人でなし
「まぁ。危険なモノだと云うのは理解出来ただろう?だから余り深入りしない方が君の為だよ…。」
彼は私に警告をした。
でも、私は人でなしなのだ。知りたいモノは知りたくなる。知らない方が良いと言われれば余計に知りたくなる。そんな性分だ。

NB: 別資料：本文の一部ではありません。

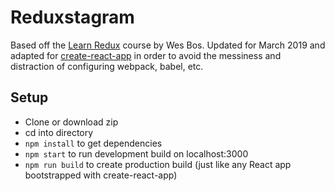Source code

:  # Reduxstagram 
 
 Based off the [Learn Redux](https://learnredux.com/) course by Wes Bos. Updated for March 2019 and 
 adapted for [create-react-app](https://facebook.github.io/create-react-app/) in order to avoid the 
 messiness and distraction of configuring webpack, babel, etc.

 ## Setup

 - Clone or download zip
 - cd into directory
 - `npm install` to get dependencies
 - `npm start` to run development build on localhost:3000
 - `npm run build` to create production build (just like any React app bootstrapped with create-react-app)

「ソコまで聞くとさ。逆に、知りたくなるんだよ。具体的に教えてくれないか?絶対にしないからさ。」
「本当にしないと誓えるのか?まぁ。もう遅いんだろうな…。」
彼はそう呟き。
更なる言葉を詠みあげる。
「畜蠱と呼ばれる「蠱の作り方」があるんだよ。古い文献の【隋書】には、こう書かれている。【五月五日に百種の虫を集め、大きなモノは蛇、小さなモノは虱と、あわせて器の中に置き、互いに喰らわせ、最後の一種に残ったものを留める。蛇であれば蛇蠱、虱であれば虱蠱である。これを行って人を殺す。】これが【蠱毒】の術式だね。」
その言葉を聞いた私には違和感があった。
「ちょっと待て。【蠱毒】って云うのだから集めるのは、毒をもった生き物なんじゃないの?」
「違うよ。毒の有無は関係ないね。100種の生き物であれば良いんだよ。器も壺と限定している訳でもない。100種の生き物を閉じ込められるのなら何でも良い。要は100種の生き物を殺し合いさせ、共食いさせて最後に生き残った1匹が【蠱毒】となるんだよ…。まぁ。生き残った種族によって【蠱毒】は姿を変えるんだ…。」
彼は陰鬱そうな表情となる。
「蛇なら、蛇蠱となる。呪いたい相手に、想像を絶する苦痛を与える。方法は生き残った蛇を殺し、粉末状にして、飲ませるんだ。呪われた対象は、妊婦の様に胸や腹が張り、最後には飲まされた蛇と同等の大きな蛇の様な吐瀉物を吐いたり、体中を蛇が這いずり回っているかの様な感覚になったり、最後には6〜7センチの腫瘍が出来る。そして、ソレが動き回り体の内側から噛みつかれるような痛みに襲われる。」
私は想像する。私の臓物に蛇が這いずり回るのを…。
「虱なら、虱蠱となる。呪った対象の体中が耐えられない痒さに襲われ、掻き毟ると発疹の様な泡が出来る、それが潰れると其処から、大量の虱が出てくる。」
私は錯覚する。私の皮膚から虱が這い出でるのを…。
「犬なら。犬蠱となる。殺した犬の肉を食べさせる事で、呪いをかける対象は生きた儘、犬に襲われ喰われて死んでしまう。ちなみに、犬蠱は、日本の【犬神】と呼ばれる呪術に似ているね。」
私は妄想する。私は生きた儘、犬に食われるのを…。
「方法は様々ある。完成した蠱毒を細かく磨り潰し、飲食物の中に混ぜたり、完成した蠱毒を神仏の様に祀る事で、生き残った生物の神霊の力を借りて対象に呪いをかけたり、呪いたい家の軒下に埋めたり、生存した生物に呪う対象を襲わせたり…。本当に様々あるんだよ。」
想像が創造へと至る…。
彼はー。
そう呟いた。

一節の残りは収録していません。